To do: Only one span belongs in the answer: the line holding "4185.38 | 4.69 |" through the last line of the entries below, retyped exactly.

Recorded information:
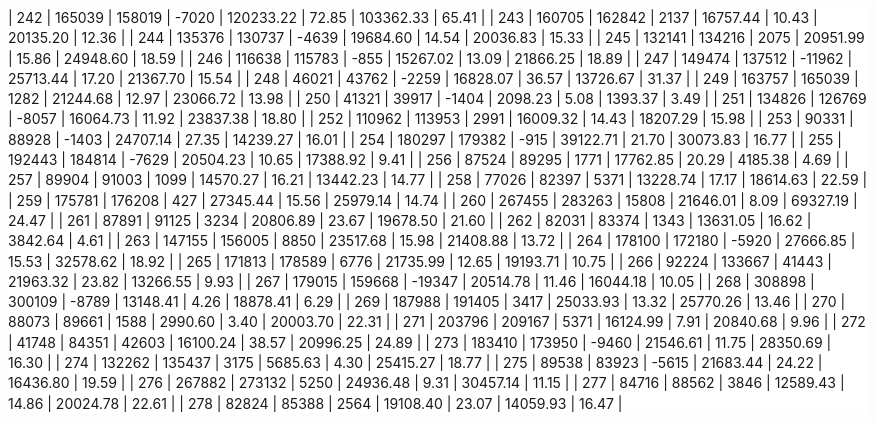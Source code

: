 | 242 | 165039 | 158019 | -7020 | 120233.22 | 72.85 | 103362.33 | 65.41 |
| 243 | 160705 | 162842 | 2137 | 16757.44 | 10.43 | 20135.20 | 12.36 |
| 244 | 135376 | 130737 | -4639 | 19684.60 | 14.54 | 20036.83 | 15.33 |
| 245 | 132141 | 134216 | 2075 | 20951.99 | 15.86 | 24948.60 | 18.59 |
| 246 | 116638 | 115783 | -855 | 15267.02 | 13.09 | 21866.25 | 18.89 |
| 247 | 149474 | 137512 | -11962 | 25713.44 | 17.20 | 21367.70 | 15.54 |
| 248 | 46021 | 43762 | -2259 | 16828.07 | 36.57 | 13726.67 | 31.37 |
| 249 | 163757 | 165039 | 1282 | 21244.68 | 12.97 | 23066.72 | 13.98 |
| 250 | 41321 | 39917 | -1404 | 2098.23 | 5.08 | 1393.37 | 3.49 |
| 251 | 134826 | 126769 | -8057 | 16064.73 | 11.92 | 23837.38 | 18.80 |
| 252 | 110962 | 113953 | 2991 | 16009.32 | 14.43 | 18207.29 | 15.98 |
| 253 | 90331 | 88928 | -1403 | 24707.14 | 27.35 | 14239.27 | 16.01 |
| 254 | 180297 | 179382 | -915 | 39122.71 | 21.70 | 30073.83 | 16.77 |
| 255 | 192443 | 184814 | -7629 | 20504.23 | 10.65 | 17388.92 | 9.41 |
| 256 | 87524 | 89295 | 1771 | 17762.85 | 20.29 | 4185.38 | 4.69 |
| 257 | 89904 | 91003 | 1099 | 14570.27 | 16.21 | 13442.23 | 14.77 |
| 258 | 77026 | 82397 | 5371 | 13228.74 | 17.17 | 18614.63 | 22.59 |
| 259 | 175781 | 176208 | 427 | 27345.44 | 15.56 | 25979.14 | 14.74 |
| 260 | 267455 | 283263 | 15808 | 21646.01 | 8.09 | 69327.19 | 24.47 |
| 261 | 87891 | 91125 | 3234 | 20806.89 | 23.67 | 19678.50 | 21.60 |
| 262 | 82031 | 83374 | 1343 | 13631.05 | 16.62 | 3842.64 | 4.61 |
| 263 | 147155 | 156005 | 8850 | 23517.68 | 15.98 | 21408.88 | 13.72 |
| 264 | 178100 | 172180 | -5920 | 27666.85 | 15.53 | 32578.62 | 18.92 |
| 265 | 171813 | 178589 | 6776 | 21735.99 | 12.65 | 19193.71 | 10.75 |
| 266 | 92224 | 133667 | 41443 | 21963.32 | 23.82 | 13266.55 | 9.93 |
| 267 | 179015 | 159668 | -19347 | 20514.78 | 11.46 | 16044.18 | 10.05 |
| 268 | 308898 | 300109 | -8789 | 13148.41 | 4.26 | 18878.41 | 6.29 |
| 269 | 187988 | 191405 | 3417 | 25033.93 | 13.32 | 25770.26 | 13.46 |
| 270 | 88073 | 89661 | 1588 | 2990.60 | 3.40 | 20003.70 | 22.31 |
| 271 | 203796 | 209167 | 5371 | 16124.99 | 7.91 | 20840.68 | 9.96 |
| 272 | 41748 | 84351 | 42603 | 16100.24 | 38.57 | 20996.25 | 24.89 |
| 273 | 183410 | 173950 | -9460 | 21546.61 | 11.75 | 28350.69 | 16.30 |
| 274 | 132262 | 135437 | 3175 | 5685.63 | 4.30 | 25415.27 | 18.77 |
| 275 | 89538 | 83923 | -5615 | 21683.44 | 24.22 | 16436.80 | 19.59 |
| 276 | 267882 | 273132 | 5250 | 24936.48 | 9.31 | 30457.14 | 11.15 |
| 277 | 84716 | 88562 | 3846 | 12589.43 | 14.86 | 20024.78 | 22.61 |
| 278 | 82824 | 85388 | 2564 | 19108.40 | 23.07 | 14059.93 | 16.47 |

Your response:
| 256 | 87524 | 89295 | 1771 | 17762.85 | 20.29 | 4185.38 | 4.69 |
| 257 | 89904 | 91003 | 1099 | 14570.27 | 16.21 | 13442.23 | 14.77 |
| 258 | 77026 | 82397 | 5371 | 13228.74 | 17.17 | 18614.63 | 22.59 |
| 259 | 175781 | 176208 | 427 | 27345.44 | 15.56 | 25979.14 | 14.74 |
| 260 | 267455 | 283263 | 15808 | 21646.01 | 8.09 | 69327.19 | 24.47 |
| 261 | 87891 | 91125 | 3234 | 20806.89 | 23.67 | 19678.50 | 21.60 |
| 262 | 82031 | 83374 | 1343 | 13631.05 | 16.62 | 3842.64 | 4.61 |
| 263 | 147155 | 156005 | 8850 | 23517.68 | 15.98 | 21408.88 | 13.72 |
| 264 | 178100 | 172180 | -5920 | 27666.85 | 15.53 | 32578.62 | 18.92 |
| 265 | 171813 | 178589 | 6776 | 21735.99 | 12.65 | 19193.71 | 10.75 |
| 266 | 92224 | 133667 | 41443 | 21963.32 | 23.82 | 13266.55 | 9.93 |
| 267 | 179015 | 159668 | -19347 | 20514.78 | 11.46 | 16044.18 | 10.05 |
| 268 | 308898 | 300109 | -8789 | 13148.41 | 4.26 | 18878.41 | 6.29 |
| 269 | 187988 | 191405 | 3417 | 25033.93 | 13.32 | 25770.26 | 13.46 |
| 270 | 88073 | 89661 | 1588 | 2990.60 | 3.40 | 20003.70 | 22.31 |
| 271 | 203796 | 209167 | 5371 | 16124.99 | 7.91 | 20840.68 | 9.96 |
| 272 | 41748 | 84351 | 42603 | 16100.24 | 38.57 | 20996.25 | 24.89 |
| 273 | 183410 | 173950 | -9460 | 21546.61 | 11.75 | 28350.69 | 16.30 |
| 274 | 132262 | 135437 | 3175 | 5685.63 | 4.30 | 25415.27 | 18.77 |
| 275 | 89538 | 83923 | -5615 | 21683.44 | 24.22 | 16436.80 | 19.59 |
| 276 | 267882 | 273132 | 5250 | 24936.48 | 9.31 | 30457.14 | 11.15 |
| 277 | 84716 | 88562 | 3846 | 12589.43 | 14.86 | 20024.78 | 22.61 |
| 278 | 82824 | 85388 | 2564 | 19108.40 | 23.07 | 14059.93 | 16.47 |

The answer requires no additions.